# TO DO
Extract the final stretch of the data: the line that contains "terms of getting" and every line after it, unaltered, and no other lines.
==== DATASET RECORDS ====
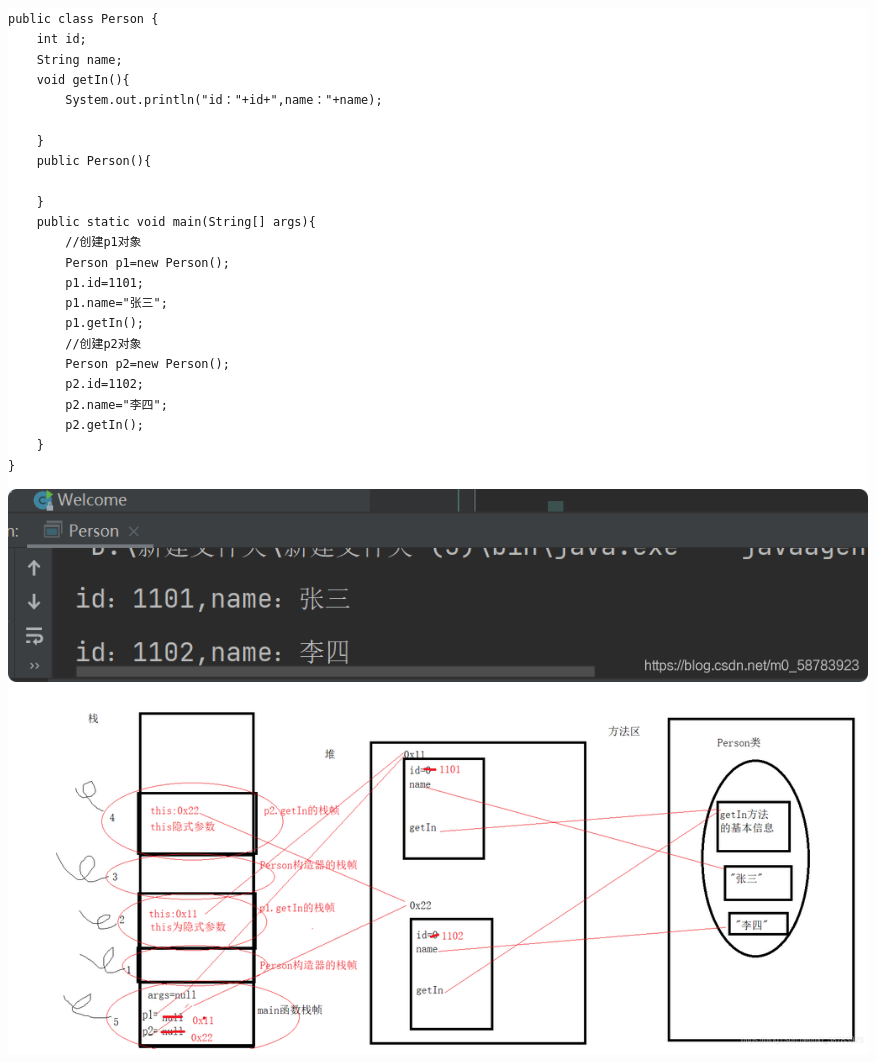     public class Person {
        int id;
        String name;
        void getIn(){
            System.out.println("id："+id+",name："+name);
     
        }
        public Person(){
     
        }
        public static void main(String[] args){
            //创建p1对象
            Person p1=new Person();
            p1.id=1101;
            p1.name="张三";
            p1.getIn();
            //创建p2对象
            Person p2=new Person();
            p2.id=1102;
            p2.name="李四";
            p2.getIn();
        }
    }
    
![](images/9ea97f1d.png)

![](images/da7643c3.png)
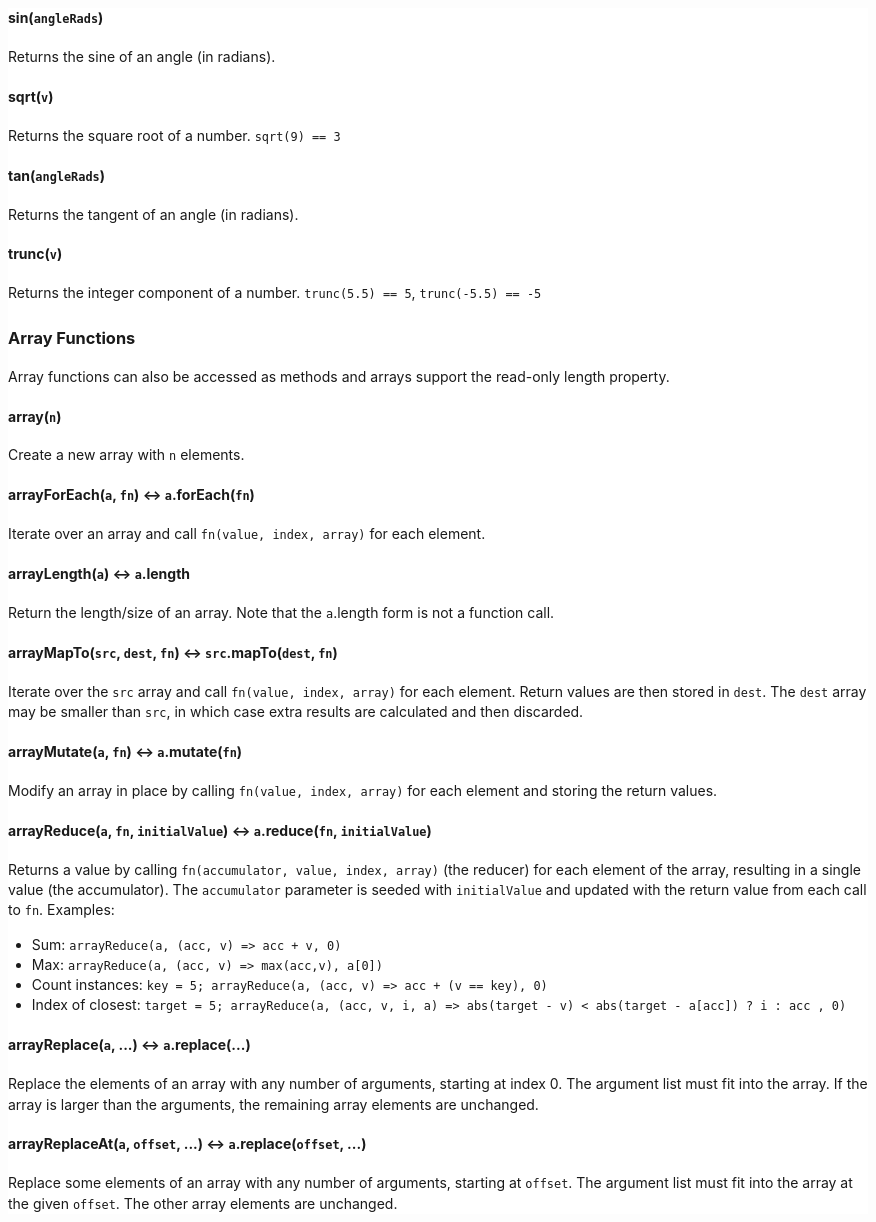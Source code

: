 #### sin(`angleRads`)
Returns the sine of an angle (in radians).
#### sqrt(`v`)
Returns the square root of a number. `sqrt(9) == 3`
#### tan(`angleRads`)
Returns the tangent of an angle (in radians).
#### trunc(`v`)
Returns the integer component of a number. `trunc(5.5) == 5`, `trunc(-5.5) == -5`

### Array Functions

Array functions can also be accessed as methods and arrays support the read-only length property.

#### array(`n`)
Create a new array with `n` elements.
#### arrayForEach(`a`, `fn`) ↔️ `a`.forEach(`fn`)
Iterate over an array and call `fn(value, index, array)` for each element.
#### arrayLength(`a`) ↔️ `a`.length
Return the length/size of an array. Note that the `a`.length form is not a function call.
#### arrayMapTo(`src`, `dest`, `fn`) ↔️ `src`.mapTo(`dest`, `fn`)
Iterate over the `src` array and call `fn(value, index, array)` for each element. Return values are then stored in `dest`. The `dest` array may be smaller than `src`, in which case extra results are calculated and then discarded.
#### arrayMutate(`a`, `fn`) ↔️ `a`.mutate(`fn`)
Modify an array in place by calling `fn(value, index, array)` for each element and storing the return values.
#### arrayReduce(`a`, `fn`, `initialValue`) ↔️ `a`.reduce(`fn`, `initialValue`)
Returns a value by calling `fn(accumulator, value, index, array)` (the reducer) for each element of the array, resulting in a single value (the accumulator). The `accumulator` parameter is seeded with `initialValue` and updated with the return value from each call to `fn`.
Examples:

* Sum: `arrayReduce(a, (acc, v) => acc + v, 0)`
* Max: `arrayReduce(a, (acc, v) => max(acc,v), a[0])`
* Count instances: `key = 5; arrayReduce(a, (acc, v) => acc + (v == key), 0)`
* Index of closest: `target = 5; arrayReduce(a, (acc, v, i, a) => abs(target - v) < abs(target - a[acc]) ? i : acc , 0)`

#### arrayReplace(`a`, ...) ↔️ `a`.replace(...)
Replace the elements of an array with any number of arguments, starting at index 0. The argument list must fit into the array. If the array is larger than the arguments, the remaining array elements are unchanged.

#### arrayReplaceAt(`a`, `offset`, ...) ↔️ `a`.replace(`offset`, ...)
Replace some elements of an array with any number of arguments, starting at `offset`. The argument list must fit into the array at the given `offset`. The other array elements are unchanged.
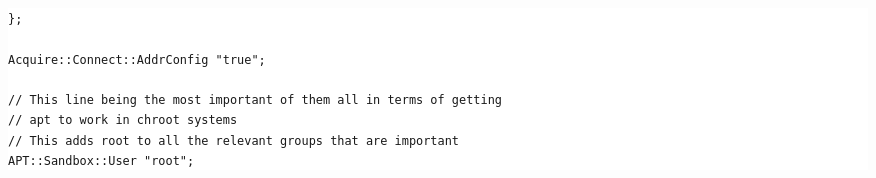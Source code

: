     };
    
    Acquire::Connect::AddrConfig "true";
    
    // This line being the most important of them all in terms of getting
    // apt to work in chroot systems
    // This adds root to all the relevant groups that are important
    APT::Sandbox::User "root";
====
# ANSWER BOX
    // This line being the most important of them all in terms of getting
    // apt to work in chroot systems
    // This adds root to all the relevant groups that are important
    APT::Sandbox::User "root";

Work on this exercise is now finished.